Apple unveils new Mac Studio

Local LLMs and Unified Memory

  • Many see the new Mac Studio (especially M3 Ultra with up to 512 GB unified RAM) as a strong local-LLM box because all memory is high-bandwidth and GPU/Neural Engine–accessible.
  • Others dispute “best in the world,” arguing multi‑GPU PCs (3090/4090/5090) or cloud instances remain better for 70B+ models or serious workloads.
  • First‑hand reports: running ~100 GB models on older Studios yields single‑digit tokens/sec, pushing some back to cloud APIs.
  • Counterexamples: users report >15 tok/s on quantized DeepSeek‑R1 (671B) on M2 Ultra 192 GB, and MoE math suggests ~60 tok/s for R1 Q4_K_M on the new Ultra at 512 GB.
  • Debate over quantization: consensus that it does reduce quality in theory, but often imperceptibly for many use cases and architectures like Q4_K_M can perform surprisingly well.

Bandwidth, Compute, and Diminishing Returns

  • Several note RAM capacity isn’t the main bottleneck; memory bandwidth and raw GPU/CPU throughput are.
  • Critique that Apple didn’t increase bandwidth versus prior Studio, so very large models will see diminishing returns even if they fit in memory.
  • MoE architectures partially mitigate this by only activating a subset of experts per token.
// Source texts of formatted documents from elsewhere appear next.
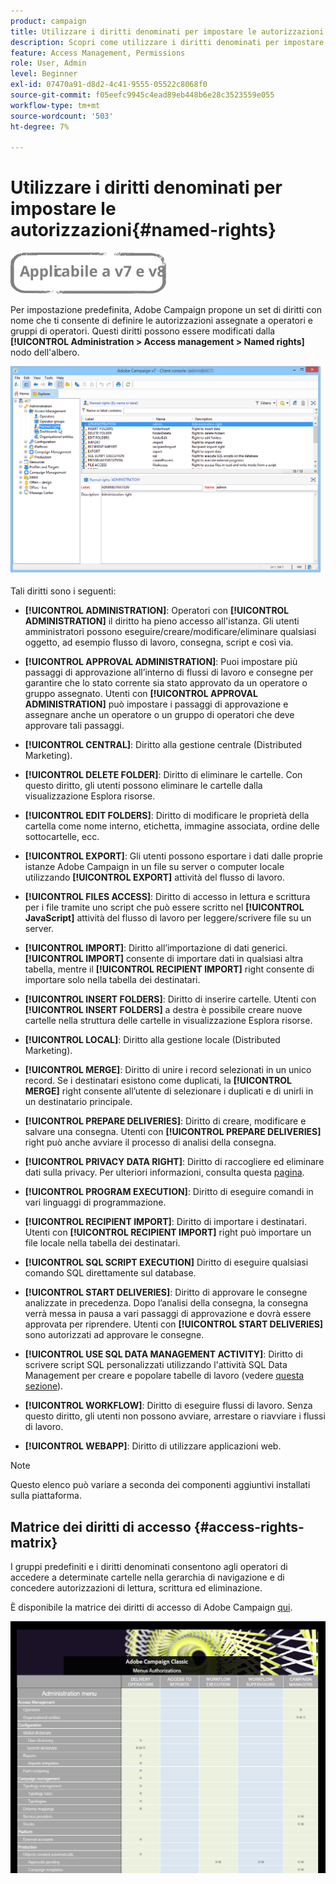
 ```yaml
---
product: campaign
title: Utilizzare i diritti denominati per impostare le autorizzazioni
description: Scopri come utilizzare i diritti denominati per impostare le autorizzazioni
feature: Access Management, Permissions
role: User, Admin
level: Beginner
exl-id: 07470a91-d8d2-4c41-9555-05522c8068f0
source-git-commit: f05eefc9945c4ead89eb448b6e28c3523559e055
workflow-type: tm+mt
source-wordcount: '503'
ht-degree: 7%

---
```


# Utilizzare i diritti denominati per impostare le autorizzazioni{#named-rights}

![](../../assets/common.svg)

Per impostazione predefinita, Adobe Campaign propone un set di diritti con nome che ti consente di definire le autorizzazioni assegnate a operatori e gruppi di operatori. Questi diritti possono essere modificati dalla **[!UICONTROL Administration > Access management > Named rights]** nodo dell&#39;albero.

![](assets/s_ncs_admin_named_rights.png)

Tali diritti sono i seguenti:

* **[!UICONTROL ADMINISTRATION]**: Operatori con **[!UICONTROL ADMINISTRATION]** il diritto ha pieno accesso all&#39;istanza. Gli utenti amministratori possono eseguire/creare/modificare/eliminare qualsiasi oggetto, ad esempio flusso di lavoro, consegna, script e così via.

* **[!UICONTROL APPROVAL ADMINISTRATION]**: Puoi impostare più passaggi di approvazione all’interno di flussi di lavoro e consegne per garantire che lo stato corrente sia stato approvato da un operatore o gruppo assegnato. Utenti con **[!UICONTROL APPROVAL ADMINISTRATION]** può impostare i passaggi di approvazione e assegnare anche un operatore o un gruppo di operatori che deve approvare tali passaggi.

* **[!UICONTROL CENTRAL]**: Diritto alla gestione centrale (Distributed Marketing).

* **[!UICONTROL DELETE FOLDER]**: Diritto di eliminare le cartelle. Con questo diritto, gli utenti possono eliminare le cartelle dalla visualizzazione Esplora risorse.

* **[!UICONTROL EDIT FOLDERS]**: Diritto di modificare le proprietà della cartella come nome interno, etichetta, immagine associata, ordine delle sottocartelle, ecc.

* **[!UICONTROL EXPORT]**: Gli utenti possono esportare i dati dalle proprie istanze Adobe Campaign in un file su server o computer locale utilizzando **[!UICONTROL EXPORT]** attività del flusso di lavoro.

* **[!UICONTROL FILES ACCESS]**: Diritto di accesso in lettura e scrittura per i file tramite uno script che può essere scritto nel **[!UICONTROL JavaScript]** attività del flusso di lavoro per leggere/scrivere file su un server.

* **[!UICONTROL IMPORT]**: Diritto all’importazione di dati generici. **[!UICONTROL IMPORT]** consente di importare dati in qualsiasi altra tabella, mentre il **[!UICONTROL RECIPIENT IMPORT]** right consente di importare solo nella tabella dei destinatari.

* **[!UICONTROL INSERT FOLDERS]**: Diritto di inserire cartelle. Utenti con **[!UICONTROL INSERT FOLDERS]** a destra è possibile creare nuove cartelle nella struttura delle cartelle in visualizzazione Esplora risorse.

* **[!UICONTROL LOCAL]**: Diritto alla gestione locale (Distributed Marketing).

* **[!UICONTROL MERGE]**: Diritto di unire i record selezionati in un unico record. Se i destinatari esistono come duplicati, la **[!UICONTROL MERGE]** right consente all’utente di selezionare i duplicati e di unirli in un destinatario principale.

* **[!UICONTROL PREPARE DELIVERIES]**: Diritto di creare, modificare e salvare una consegna. Utenti con **[!UICONTROL PREPARE DELIVERIES]** right può anche avviare il processo di analisi della consegna.

* **[!UICONTROL PRIVACY DATA RIGHT]**: Diritto di raccogliere ed eliminare dati sulla privacy. Per ulteriori informazioni, consulta questa [pagina](https://helpx.adobe.com/it/campaign/kb/acc-privacy.html).

* **[!UICONTROL PROGRAM EXECUTION]**: Diritto di eseguire comandi in vari linguaggi di programmazione.

* **[!UICONTROL RECIPIENT IMPORT]**: Diritto di importare i destinatari. Utenti con **[!UICONTROL RECIPIENT IMPORT]** right può importare un file locale nella tabella dei destinatari.

* **[!UICONTROL SQL SCRIPT EXECUTION]** Diritto di eseguire qualsiasi comando SQL direttamente sul database.

* **[!UICONTROL START DELIVERIES]**: Diritto di approvare le consegne analizzate in precedenza. Dopo l’analisi della consegna, la consegna verrà messa in pausa a vari passaggi di approvazione e dovrà essere approvata per riprendere. Utenti con **[!UICONTROL START DELIVERIES]** sono autorizzati ad approvare le consegne.

* **[!UICONTROL USE SQL DATA MANAGEMENT ACTIVITY]**: Diritto di scrivere script SQL personalizzati utilizzando l&#39;attività SQL Data Management per creare e popolare tabelle di lavoro (vedere [questa sezione](../../workflow/using/sql-data-management.md)).

* **[!UICONTROL WORKFLOW]**: Diritto di eseguire flussi di lavoro. Senza questo diritto, gli utenti non possono avviare, arrestare o riavviare i flussi di lavoro.

* **[!UICONTROL WEBAPP]**: Diritto di utilizzare applicazioni web.

>[!NOTE]
>
>Questo elenco può variare a seconda dei componenti aggiuntivi installati sulla piattaforma.

## Matrice dei diritti di accesso {#access-rights-matrix}

I gruppi predefiniti e i diritti denominati consentono agli operatori di accedere a determinate cartelle nella gerarchia di navigazione e di concedere autorizzazioni di lettura, scrittura ed eliminazione.

È disponibile la matrice dei diritti di accesso di Adobe Campaign [qui](/help/platform/using/assets/access-rights-matrix.pdf).

[![immagine](assets/do-not-localize/user_management.png)](https://experienceleague.adobe.com/docs/campaign-classic/assets/access-rights-matrix.pdf?lang=en)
Use Cases and Target Buyers

  • Suggested buyers: AI developers, people wanting always-on local agents, video/photo editors, render farms, high-end creative studios.
  • Some doubt cost-effectiveness versus traditional servers or GPU farms for rendering and databases; server CPUs already support multi‑TB RAM.
  • A few think Apple is simply pre-positioning for the next wave of bigger LLMs.

Web/Electron Bloat and Accessibility

  • The 512 GB headline sparks jokes about needing that much just to run Chrome/Electron/CRUD apps.
  • Underneath the humor: real complaints about browser RAM pressure affecting tools (e.g., builds auto-scaling threads down).
  • Broader discussion about the trend toward canvas/WASM‑based UIs, concerns this worsens accessibility; blind and deaf users describe modern web apps as increasingly unusable.
  • Some are actively working on canvas accessibility and hope for JavaScript-level accessibility APIs.
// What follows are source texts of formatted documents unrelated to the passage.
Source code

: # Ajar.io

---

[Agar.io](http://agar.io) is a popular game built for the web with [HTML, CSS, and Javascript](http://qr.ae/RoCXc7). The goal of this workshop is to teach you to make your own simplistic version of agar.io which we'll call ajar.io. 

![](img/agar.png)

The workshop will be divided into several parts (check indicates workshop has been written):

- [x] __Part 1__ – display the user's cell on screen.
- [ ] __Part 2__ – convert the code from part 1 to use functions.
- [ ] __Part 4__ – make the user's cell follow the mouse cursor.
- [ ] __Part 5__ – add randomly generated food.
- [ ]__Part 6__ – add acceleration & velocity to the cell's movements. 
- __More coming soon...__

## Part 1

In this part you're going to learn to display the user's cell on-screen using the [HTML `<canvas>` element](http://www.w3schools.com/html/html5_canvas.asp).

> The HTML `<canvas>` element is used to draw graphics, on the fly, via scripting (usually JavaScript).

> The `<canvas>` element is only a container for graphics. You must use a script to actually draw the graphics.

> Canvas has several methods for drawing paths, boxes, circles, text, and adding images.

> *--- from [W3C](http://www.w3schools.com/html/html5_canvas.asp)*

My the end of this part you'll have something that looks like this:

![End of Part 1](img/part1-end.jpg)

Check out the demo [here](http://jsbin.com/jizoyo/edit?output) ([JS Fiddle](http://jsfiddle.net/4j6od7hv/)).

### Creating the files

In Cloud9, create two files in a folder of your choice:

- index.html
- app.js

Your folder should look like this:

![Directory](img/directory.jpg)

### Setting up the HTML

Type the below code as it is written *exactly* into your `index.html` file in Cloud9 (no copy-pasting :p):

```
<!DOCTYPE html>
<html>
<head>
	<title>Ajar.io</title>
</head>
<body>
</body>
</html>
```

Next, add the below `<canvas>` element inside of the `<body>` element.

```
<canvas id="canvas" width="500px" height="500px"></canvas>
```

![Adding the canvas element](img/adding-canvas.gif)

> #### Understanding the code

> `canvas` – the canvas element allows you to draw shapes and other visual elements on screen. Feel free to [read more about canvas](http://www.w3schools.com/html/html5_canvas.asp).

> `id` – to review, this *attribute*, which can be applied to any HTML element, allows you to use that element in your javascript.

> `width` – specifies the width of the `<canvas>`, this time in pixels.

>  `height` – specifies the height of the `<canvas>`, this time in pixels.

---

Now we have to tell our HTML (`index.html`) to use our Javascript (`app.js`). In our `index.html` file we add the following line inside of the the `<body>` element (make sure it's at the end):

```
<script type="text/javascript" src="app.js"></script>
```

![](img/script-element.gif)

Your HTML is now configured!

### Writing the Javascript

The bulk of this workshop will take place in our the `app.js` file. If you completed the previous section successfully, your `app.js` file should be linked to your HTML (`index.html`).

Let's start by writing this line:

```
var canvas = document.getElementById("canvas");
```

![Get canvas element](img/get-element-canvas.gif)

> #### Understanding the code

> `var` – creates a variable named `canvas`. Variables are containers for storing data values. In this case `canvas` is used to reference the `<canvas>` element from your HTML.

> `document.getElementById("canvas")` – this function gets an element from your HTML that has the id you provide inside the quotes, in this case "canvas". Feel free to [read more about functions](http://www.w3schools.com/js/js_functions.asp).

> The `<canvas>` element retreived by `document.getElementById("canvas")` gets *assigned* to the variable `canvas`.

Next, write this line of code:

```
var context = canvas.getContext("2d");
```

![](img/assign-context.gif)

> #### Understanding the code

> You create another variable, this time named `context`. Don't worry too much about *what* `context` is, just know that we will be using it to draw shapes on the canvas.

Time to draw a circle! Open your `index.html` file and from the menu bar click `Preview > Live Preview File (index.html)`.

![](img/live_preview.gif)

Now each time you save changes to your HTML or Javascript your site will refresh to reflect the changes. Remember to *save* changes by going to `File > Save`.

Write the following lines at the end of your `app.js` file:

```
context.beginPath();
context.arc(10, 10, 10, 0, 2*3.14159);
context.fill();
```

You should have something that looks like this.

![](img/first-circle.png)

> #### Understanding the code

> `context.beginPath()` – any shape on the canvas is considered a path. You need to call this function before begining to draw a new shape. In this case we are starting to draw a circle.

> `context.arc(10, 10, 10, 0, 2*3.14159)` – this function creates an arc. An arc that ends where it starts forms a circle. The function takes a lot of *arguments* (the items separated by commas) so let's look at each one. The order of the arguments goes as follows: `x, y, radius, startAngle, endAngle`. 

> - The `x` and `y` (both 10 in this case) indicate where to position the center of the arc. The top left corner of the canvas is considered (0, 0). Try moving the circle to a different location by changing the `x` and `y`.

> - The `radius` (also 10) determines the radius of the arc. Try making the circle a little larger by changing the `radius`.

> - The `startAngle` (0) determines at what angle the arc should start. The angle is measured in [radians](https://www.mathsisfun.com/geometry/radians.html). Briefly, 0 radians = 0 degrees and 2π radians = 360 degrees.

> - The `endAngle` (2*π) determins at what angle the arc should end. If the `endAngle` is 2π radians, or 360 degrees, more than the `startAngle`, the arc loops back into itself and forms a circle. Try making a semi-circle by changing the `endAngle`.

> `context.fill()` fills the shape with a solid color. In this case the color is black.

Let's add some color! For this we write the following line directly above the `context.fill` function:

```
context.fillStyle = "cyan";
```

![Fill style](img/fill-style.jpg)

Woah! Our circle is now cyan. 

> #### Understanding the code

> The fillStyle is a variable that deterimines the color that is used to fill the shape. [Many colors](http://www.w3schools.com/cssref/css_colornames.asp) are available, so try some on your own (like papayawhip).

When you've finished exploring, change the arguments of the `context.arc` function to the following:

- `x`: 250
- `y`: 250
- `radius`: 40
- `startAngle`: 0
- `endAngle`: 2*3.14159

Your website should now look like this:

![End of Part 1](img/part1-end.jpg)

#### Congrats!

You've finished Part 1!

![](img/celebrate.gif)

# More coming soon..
Pricing, Storage, and Upgradability

  • Strong criticism of Apple SSD pricing (order-of-magnitude over commodity NVMe).
  • Common advice: buy minimal internal storage and use external Thunderbolt NVMe; ugly but far cheaper.
  • Prior Studios and Minis use removable proprietary SSD modules; third‑party upgrades exist, but process is nontrivial and not yet confirmed for new models.
  • RAM pricing (for 512 GB configs) makes fully specced machines ~$14–15k; many see this as out of reach for individuals.

Chip Choices and Naming Confusion

  • Confusion and annoyance that the high-end option is now “M3 Ultra” (older gen, more compute) while the other is “M4 Max” (newer gen, less compute).
  • Some argue Apple’s scheme (generation + Pro/Max/Ultra tiers) is still clearer than Intel/AMD naming; others find “Max” being weaker than “Ultra” counterintuitive.
  • Buyers express frustration at lack of clear, Apple-provided comparisons between M3 Ultra and M4 Max by workload (single-threaded vs. massively parallel, media vs. AI).
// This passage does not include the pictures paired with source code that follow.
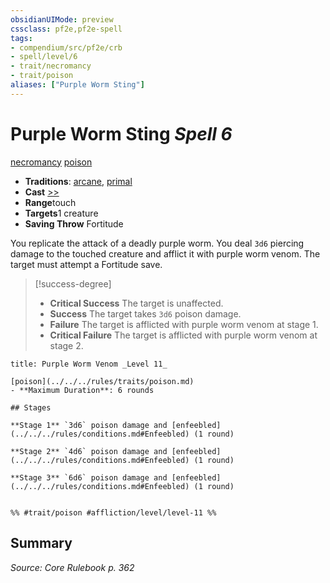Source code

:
 ```yaml
---
obsidianUIMode: preview
cssclass: pf2e,pf2e-spell
tags:
- compendium/src/pf2e/crb
- spell/level/6
- trait/necromancy
- trait/poison
aliases: ["Purple Worm Sting"]
---
```

# Purple Worm Sting *Spell 6*   
[necromancy](../../rules/traits/necromancy.md)  [poison](../../rules/traits/poison.md)  

- **Traditions**: [arcane](../../rules/traits/arcane.md), [primal](../../rules/traits/primal.md)
- **Cast** [>>](../../rules/core-rulebook/chapter-9-playing-the-game.md#Actions "Two-Action") 
- **Range**touch
- **Targets**1 creature
- **Saving Throw** Fortitude

You replicate the attack of a deadly purple worm. You deal `3d6` piercing damage to the touched creature and afflict it with purple worm venom. The target must attempt a Fortitude save.

> [!success-degree] 
> - **Critical Success** The target is unaffected.
> - **Success** The target takes `3d6` poison damage.
> - **Failure** The target is afflicted with purple worm venom at stage 1.
> - **Critical Failure** The target is afflicted with purple worm venom at stage 2.

```ad-inline-affliction
title: Purple Worm Venom _Level 11_

[poison](../../../rules/traits/poison.md)  
- **Maximum Duration**: 6 rounds

## Stages

**Stage 1** `3d6` poison damage and [enfeebled](../../../rules/conditions.md#Enfeebled) (1 round)

**Stage 2** `4d6` poison damage and [enfeebled](../../../rules/conditions.md#Enfeebled) (1 round)

**Stage 3** `6d6` poison damage and [enfeebled](../../../rules/conditions.md#Enfeebled) (1 round)


%% #trait/poison #affliction/level/level-11 %%
```

## Summary

*Source: Core Rulebook p. 362*
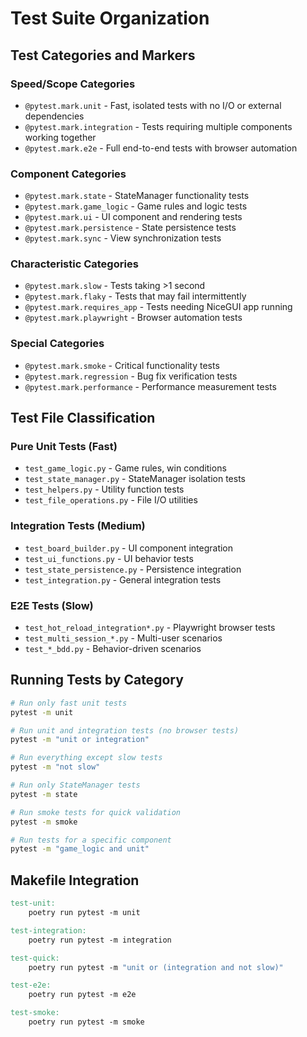 # Test Suite Organization

## Test Categories and Markers

### Speed/Scope Categories
- `@pytest.mark.unit` - Fast, isolated tests with no I/O or external dependencies
- `@pytest.mark.integration` - Tests requiring multiple components working together
- `@pytest.mark.e2e` - Full end-to-end tests with browser automation

### Component Categories
- `@pytest.mark.state` - StateManager functionality tests
- `@pytest.mark.game_logic` - Game rules and logic tests
- `@pytest.mark.ui` - UI component and rendering tests
- `@pytest.mark.persistence` - State persistence tests
- `@pytest.mark.sync` - View synchronization tests

### Characteristic Categories
- `@pytest.mark.slow` - Tests taking >1 second
- `@pytest.mark.flaky` - Tests that may fail intermittently
- `@pytest.mark.requires_app` - Tests needing NiceGUI app running
- `@pytest.mark.playwright` - Browser automation tests

### Special Categories
- `@pytest.mark.smoke` - Critical functionality tests
- `@pytest.mark.regression` - Bug fix verification tests
- `@pytest.mark.performance` - Performance measurement tests

## Test File Classification

### Pure Unit Tests (Fast)
- `test_game_logic.py` - Game rules, win conditions
- `test_state_manager.py` - StateManager isolation tests
- `test_helpers.py` - Utility function tests
- `test_file_operations.py` - File I/O utilities

### Integration Tests (Medium)
- `test_board_builder.py` - UI component integration
- `test_ui_functions.py` - UI behavior tests
- `test_state_persistence.py` - Persistence integration
- `test_integration.py` - General integration tests

### E2E Tests (Slow)
- `test_hot_reload_integration*.py` - Playwright browser tests
- `test_multi_session_*.py` - Multi-user scenarios
- `test_*_bdd.py` - Behavior-driven scenarios

## Running Tests by Category

```bash
# Run only fast unit tests
pytest -m unit

# Run unit and integration tests (no browser tests)
pytest -m "unit or integration"

# Run everything except slow tests
pytest -m "not slow"

# Run only StateManager tests
pytest -m state

# Run smoke tests for quick validation
pytest -m smoke

# Run tests for a specific component
pytest -m "game_logic and unit"
```

## Makefile Integration

```makefile
test-unit:
	poetry run pytest -m unit

test-integration:
	poetry run pytest -m integration

test-quick:
	poetry run pytest -m "unit or (integration and not slow)"

test-e2e:
	poetry run pytest -m e2e

test-smoke:
	poetry run pytest -m smoke
```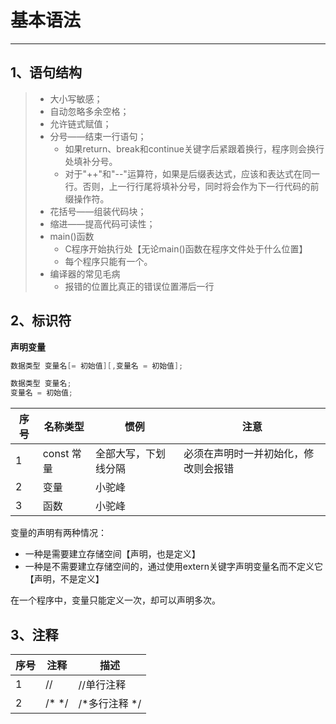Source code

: # 基本语法
***
## 1、语句结构
> * 大小写敏感；
> * 自动忽略多余空格；
> * 允许链式赋值；
> * 分号——结束一行语句；
>     * 如果return、break和continue关键字后紧跟着换行，程序则会换行处填补分号。  
>     * 对于"++"和"--"运算符，如果是后缀表达式，应该和表达式在同一行。否则，上一行行尾将填补分号，同时将会作为下一行代码的前缀操作符。
> * 花括号——组装代码块；
> * 缩进——提高代码可读性；
> * main()函数
>     * C程序开始执行处【无论main()函数在程序文件处于什么位置】
>     * 每个程序只能有一个。
> * 编译器的常见毛病  
>     * 报错的位置比真正的错误位置滞后一行


## 2、标识符
**声明变量**
```C
数据类型 变量名[= 初始值][,变量名 = 初始值];
```

```C
数据类型 变量名;
变量名 = 初始值;
```


| 序号 | 名称类型 | 惯例 | 注意 |
| ---|---|---|---|
| 1| const 常量 | 全部大写，下划线分隔 | 必须在声明时一并初始化，修改则会报错|
|2 | 变量 | 小驼峰 | |
| 3| 函数| 小驼峰 | |

变量的声明有两种情况：
* 一种是需要建立存储空间【声明，也是定义】
* 一种是不需要建立存储空间的，通过使用extern关键字声明变量名而不定义它【声明，不是定义】

在一个程序中，变量只能定义一次，却可以声明多次。


## 3、注释

| 序号 |注释  |描述  |
| --- | --- | --- |
|1  | // | //单行注释 |
| 2 | /* */    |  /*多行注释 */  |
Design Details: Power Button and Expansion

  • Minor but recurring gripe: Studio’s rear power button and Mini’s bottom power button are annoying for shared/lab machines that are often shut down.
  • Others respond that Macs are meant to sleep, not power off; energy use at idle is claimed to be negligible, though some still prefer full shutdown for security or habit.
  • Thunderbolt 5 + external PCIe chassis is highlighted as Apple’s answer to “expansion,” but GPU support over TB on Apple Silicon remains unclear and niche.